Most dominant colors between 2016-2024 as a pie chart.

In [None]:
import pandas as pd
import os
import numpy as np
from collections import Counter
import altair as alt




def process_csv_files_in_folder(folder_path, file_n,num_colors=7):
    """Process all images in a folder to extract and cluster dominant colors."""
    color_counter = Counter()
    for file_name in os.listdir(folder_path):
        if file_name.lower().endswith(('summary.csv')) and file_name.startswith(file_n):
              df = pd.read_csv(file_name)
              df['Color (R, G, B)'] = df['Color (R, G, B)'].apply(eval)
            
            # Aggregate colors and counts
              for color, count in zip(df['Color (R, G, B)'], df['Count']):
                color_counter[color] += count
    print(color_counter)
    # Reduce to similar colors using clustering
    return merge_similar_colors_in_counter(color_counter, num_colors)

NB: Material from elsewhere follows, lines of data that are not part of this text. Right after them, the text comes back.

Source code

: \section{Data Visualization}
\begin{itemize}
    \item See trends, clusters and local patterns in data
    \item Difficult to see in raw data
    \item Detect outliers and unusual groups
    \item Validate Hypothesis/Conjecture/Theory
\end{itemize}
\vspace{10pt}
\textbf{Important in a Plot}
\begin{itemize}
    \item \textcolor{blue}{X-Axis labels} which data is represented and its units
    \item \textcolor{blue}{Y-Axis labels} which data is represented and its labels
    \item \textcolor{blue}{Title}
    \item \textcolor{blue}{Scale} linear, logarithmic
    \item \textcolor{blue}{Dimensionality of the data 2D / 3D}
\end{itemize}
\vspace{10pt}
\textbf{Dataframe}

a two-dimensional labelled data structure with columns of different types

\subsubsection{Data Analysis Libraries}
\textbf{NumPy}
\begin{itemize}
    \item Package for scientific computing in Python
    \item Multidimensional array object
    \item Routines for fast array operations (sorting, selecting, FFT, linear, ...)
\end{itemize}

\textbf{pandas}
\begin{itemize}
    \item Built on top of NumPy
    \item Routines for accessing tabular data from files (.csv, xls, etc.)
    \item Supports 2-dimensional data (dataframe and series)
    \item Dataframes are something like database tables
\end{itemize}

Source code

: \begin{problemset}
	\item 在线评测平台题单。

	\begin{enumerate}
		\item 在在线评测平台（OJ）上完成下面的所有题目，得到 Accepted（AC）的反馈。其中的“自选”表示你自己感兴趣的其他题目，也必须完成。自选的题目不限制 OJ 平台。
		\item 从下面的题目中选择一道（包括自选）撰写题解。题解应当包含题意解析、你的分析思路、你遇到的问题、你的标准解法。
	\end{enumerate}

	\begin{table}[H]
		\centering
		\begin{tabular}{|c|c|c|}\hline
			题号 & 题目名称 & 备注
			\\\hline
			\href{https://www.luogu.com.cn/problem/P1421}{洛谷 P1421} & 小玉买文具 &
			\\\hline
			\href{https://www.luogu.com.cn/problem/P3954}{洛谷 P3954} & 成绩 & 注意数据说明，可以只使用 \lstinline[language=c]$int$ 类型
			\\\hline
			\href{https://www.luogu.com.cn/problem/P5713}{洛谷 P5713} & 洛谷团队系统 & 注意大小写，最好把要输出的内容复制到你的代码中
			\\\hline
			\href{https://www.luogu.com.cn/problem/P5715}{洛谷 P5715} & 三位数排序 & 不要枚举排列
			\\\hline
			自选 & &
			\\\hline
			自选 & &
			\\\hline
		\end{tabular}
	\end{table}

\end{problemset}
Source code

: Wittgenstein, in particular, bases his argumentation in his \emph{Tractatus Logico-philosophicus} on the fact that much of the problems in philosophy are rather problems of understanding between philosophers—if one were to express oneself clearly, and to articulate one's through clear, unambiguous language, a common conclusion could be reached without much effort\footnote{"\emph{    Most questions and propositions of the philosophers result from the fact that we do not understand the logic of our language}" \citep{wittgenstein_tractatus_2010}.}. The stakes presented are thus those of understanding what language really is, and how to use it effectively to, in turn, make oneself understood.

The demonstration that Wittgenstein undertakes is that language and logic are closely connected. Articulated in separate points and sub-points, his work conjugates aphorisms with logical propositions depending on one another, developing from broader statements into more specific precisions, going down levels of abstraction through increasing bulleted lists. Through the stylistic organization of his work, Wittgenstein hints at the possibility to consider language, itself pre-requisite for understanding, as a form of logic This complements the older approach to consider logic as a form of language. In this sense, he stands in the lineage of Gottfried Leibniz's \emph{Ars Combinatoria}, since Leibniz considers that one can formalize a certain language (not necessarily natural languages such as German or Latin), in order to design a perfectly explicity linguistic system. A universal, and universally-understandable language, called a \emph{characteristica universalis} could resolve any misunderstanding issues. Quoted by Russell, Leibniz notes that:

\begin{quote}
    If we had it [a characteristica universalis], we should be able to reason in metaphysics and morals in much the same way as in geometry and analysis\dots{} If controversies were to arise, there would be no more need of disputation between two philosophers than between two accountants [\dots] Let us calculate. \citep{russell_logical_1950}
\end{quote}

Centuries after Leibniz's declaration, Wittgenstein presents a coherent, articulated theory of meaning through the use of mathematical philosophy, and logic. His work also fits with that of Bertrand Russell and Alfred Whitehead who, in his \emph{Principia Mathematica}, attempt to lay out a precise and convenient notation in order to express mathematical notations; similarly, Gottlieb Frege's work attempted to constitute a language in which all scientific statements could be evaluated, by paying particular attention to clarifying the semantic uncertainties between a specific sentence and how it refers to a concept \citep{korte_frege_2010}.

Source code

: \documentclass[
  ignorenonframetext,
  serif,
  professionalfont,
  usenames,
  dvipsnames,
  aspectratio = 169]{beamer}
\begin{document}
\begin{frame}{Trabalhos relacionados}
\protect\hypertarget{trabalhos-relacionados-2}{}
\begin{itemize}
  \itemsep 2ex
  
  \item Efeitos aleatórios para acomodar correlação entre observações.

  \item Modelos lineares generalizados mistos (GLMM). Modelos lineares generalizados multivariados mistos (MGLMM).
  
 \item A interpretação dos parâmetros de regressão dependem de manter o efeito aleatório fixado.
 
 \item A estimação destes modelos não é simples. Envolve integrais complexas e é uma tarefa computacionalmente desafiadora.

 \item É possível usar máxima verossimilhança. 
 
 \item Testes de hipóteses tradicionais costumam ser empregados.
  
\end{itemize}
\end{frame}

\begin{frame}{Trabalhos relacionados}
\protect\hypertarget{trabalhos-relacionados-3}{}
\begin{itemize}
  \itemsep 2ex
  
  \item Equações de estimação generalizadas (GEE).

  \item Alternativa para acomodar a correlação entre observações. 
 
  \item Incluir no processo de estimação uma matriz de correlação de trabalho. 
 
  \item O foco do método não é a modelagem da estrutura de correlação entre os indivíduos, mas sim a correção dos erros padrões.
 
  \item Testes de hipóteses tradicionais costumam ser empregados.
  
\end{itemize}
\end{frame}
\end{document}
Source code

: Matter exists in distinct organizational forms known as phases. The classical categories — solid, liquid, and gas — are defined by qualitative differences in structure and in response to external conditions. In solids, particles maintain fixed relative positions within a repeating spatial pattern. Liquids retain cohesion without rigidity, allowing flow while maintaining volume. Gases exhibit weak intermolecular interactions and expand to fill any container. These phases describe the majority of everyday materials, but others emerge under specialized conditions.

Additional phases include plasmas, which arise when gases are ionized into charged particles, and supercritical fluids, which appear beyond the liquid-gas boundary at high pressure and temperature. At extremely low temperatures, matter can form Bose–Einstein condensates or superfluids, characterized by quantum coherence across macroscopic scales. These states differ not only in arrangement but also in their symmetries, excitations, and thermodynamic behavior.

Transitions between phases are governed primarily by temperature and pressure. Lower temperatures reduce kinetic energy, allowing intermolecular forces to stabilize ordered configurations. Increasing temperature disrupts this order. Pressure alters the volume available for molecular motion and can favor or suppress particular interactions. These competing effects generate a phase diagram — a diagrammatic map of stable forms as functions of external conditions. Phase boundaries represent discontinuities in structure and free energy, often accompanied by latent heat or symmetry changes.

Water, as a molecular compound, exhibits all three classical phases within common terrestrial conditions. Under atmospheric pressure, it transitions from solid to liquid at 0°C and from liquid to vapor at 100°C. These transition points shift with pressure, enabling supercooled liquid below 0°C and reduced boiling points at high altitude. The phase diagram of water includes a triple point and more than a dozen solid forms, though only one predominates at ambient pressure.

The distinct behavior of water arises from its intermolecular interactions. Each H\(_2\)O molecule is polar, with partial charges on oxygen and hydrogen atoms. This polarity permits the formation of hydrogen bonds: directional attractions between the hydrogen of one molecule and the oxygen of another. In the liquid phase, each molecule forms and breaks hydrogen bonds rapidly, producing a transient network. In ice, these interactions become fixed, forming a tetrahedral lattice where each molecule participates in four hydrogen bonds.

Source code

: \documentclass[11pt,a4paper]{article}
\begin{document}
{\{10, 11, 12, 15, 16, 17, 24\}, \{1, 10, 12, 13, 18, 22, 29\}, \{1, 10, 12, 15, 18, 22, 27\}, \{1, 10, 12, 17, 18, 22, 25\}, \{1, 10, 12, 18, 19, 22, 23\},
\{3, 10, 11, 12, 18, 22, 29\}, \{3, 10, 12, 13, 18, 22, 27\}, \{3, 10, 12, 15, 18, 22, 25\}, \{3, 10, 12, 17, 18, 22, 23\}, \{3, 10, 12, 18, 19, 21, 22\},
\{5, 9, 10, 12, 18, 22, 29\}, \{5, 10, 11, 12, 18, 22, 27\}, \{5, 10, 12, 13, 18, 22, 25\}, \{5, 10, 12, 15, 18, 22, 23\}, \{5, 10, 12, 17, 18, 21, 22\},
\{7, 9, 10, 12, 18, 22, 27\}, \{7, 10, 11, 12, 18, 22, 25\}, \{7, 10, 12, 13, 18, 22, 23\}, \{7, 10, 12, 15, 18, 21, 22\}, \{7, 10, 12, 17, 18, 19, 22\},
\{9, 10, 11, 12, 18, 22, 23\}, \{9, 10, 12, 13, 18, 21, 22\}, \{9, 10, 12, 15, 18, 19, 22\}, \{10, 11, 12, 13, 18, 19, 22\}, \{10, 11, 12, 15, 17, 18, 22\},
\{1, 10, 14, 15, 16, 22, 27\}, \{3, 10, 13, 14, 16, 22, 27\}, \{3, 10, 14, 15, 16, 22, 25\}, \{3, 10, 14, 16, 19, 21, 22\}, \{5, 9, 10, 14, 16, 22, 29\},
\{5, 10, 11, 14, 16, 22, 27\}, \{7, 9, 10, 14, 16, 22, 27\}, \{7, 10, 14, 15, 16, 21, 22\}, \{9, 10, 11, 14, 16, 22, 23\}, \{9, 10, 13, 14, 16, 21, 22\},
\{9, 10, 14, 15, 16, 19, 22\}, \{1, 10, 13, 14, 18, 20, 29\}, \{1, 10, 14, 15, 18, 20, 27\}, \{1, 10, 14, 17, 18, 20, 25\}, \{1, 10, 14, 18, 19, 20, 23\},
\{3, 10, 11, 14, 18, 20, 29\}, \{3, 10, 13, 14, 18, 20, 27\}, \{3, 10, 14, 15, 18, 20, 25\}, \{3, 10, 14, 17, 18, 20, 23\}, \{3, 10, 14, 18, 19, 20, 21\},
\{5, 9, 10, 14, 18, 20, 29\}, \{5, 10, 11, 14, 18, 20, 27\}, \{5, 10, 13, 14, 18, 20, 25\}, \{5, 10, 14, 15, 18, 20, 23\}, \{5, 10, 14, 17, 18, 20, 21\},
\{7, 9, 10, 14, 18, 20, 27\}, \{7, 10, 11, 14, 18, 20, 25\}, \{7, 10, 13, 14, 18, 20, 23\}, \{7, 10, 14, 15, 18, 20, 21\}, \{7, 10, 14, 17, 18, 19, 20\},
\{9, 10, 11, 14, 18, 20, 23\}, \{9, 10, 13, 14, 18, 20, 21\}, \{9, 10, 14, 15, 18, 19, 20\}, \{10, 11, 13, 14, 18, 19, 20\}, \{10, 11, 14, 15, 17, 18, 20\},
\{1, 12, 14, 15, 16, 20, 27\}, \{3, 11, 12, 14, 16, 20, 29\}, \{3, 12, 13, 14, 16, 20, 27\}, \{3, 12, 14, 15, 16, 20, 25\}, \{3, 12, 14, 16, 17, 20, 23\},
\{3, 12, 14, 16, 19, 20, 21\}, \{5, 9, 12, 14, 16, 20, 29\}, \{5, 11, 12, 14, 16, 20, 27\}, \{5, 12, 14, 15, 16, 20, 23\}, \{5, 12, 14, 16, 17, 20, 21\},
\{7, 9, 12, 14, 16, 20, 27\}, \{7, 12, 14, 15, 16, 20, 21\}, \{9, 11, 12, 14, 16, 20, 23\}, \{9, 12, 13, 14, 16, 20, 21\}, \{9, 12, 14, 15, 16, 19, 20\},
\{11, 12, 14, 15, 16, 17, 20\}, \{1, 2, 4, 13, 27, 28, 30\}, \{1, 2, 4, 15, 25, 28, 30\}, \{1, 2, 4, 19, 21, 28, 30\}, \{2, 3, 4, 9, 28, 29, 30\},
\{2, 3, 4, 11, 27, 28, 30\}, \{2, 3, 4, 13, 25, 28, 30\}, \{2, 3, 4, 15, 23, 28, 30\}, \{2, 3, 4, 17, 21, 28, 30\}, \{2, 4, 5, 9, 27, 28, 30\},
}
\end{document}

def merge_similar_colors_in_counter(color_counter, threshold=30):
    """Merge similar colors based on distance threshold."""
    merged_counter = Counter()
    colors = list(color_counter.keys())
    color_array = np.array(colors)
    for color, count in color_counter.items():
        color = tuple(int(c) for c in color)
        dist = np.linalg.norm(color_array - np.array(color), axis=1)
        close_colors = np.where(dist < threshold)[0]
        if close_colors.size > 0:
            merged_color = tuple(color_array[close_colors[0]])
            merged_color = tuple(int(c) for c in merged_color) 
            merged_counter[merged_color] += int(count)
        else:
            merged_counter[color] = int(count)
    return merged_counter
                     
        
# Load the color data from CSV
def load_and_process_color_data(csv_file="color_summary.csv"):
    """Load the color data from CSV and process it."""
    # Read the CSV file into a DataFrame
    df = pd.read_csv(csv_file)

    # Convert the 'Color (R, G, B)' column from string to a tuple
    df['Color (R, G, B)'] = df['Color (R, G, B)'].apply(eval)

    return df

# Visualize the color data (Pie Chart)
def visualize_color_data(df):
    """Visualize color data as a pie chart."""
    # Get the top 10 colors (can modify this number)
    top_colors = df.nlargest(10, 'Count')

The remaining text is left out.